There is still cultural change, to be sure; however, it usually occurs slowly and against the backdrop of a long-standing, stable culture.

The continuum perspective carries through to visions of the future. When making major decisions, many traditional American Indians consider their legacy by taking into account the effect of their actions on the seventh generation to follow them. Future generations will likely never know the name of a person who long ago made a decision that now affects them, yet they will know that this long-ago ancestor honored the ancestral way, and that this is why they are benefiting.

We Westerners do things a little differently: we created a me-generation culture that takes from the past what will benefit us in the here-and-now, and we consider our contribution to the future to be the personal material gain we amass in the here-and-now.

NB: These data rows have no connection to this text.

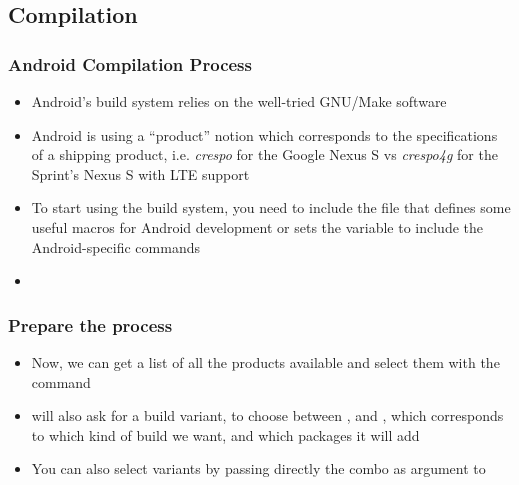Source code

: \subsection{Compilation}
\begin{frame}
  \frametitle{Android Compilation Process}
  \begin{itemize}
  \item Android's build system relies on the well-tried GNU/Make
    software
  \item Android is using a ``product'' notion which corresponds to the
    specifications of a shipping product, i.e. \textit{crespo} for the
    Google Nexus S vs \textit{crespo4g} for the Sprint's Nexus S with
    LTE support
  \item To start using the build system, you need to include the file
     that defines some useful macros for
    Android development or sets the  variable to include the
    Android-specific commands
  \item {}
  \end{itemize}
\end{frame}

\begin{frame}
  \frametitle{Prepare the process}
  \begin{itemize}
  \item Now, we can get a list of all the products available and
    select them with the  command
  \item {} will also ask for a build variant, to choose
    between ,  and , which
    corresponds to which kind of build we want, and which packages it
    will add
  \item You can also select variants by passing directly the combo
     as argument to 
  \end{itemize}
\end{frame}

Rather than honoring our fellow people and the traditions we share, we exploit them to amass the stocks and bonds and real estate our descendants will inherit. Correction: might inherit. In this day especially, our material legacy might not survive long enough to be seen by coming generations. Yet whether it survives or not, we will give them the planet we helped rape to create our wealth. Along with the struggle between the haves and the have-nots we helped ignite.

Can a noun-based culture such as ours become a continuum culture? It has yet to happen, probably because of what they have thrown at their problems: guns and money—both nouns. A continuum culture addresses its problems with heart.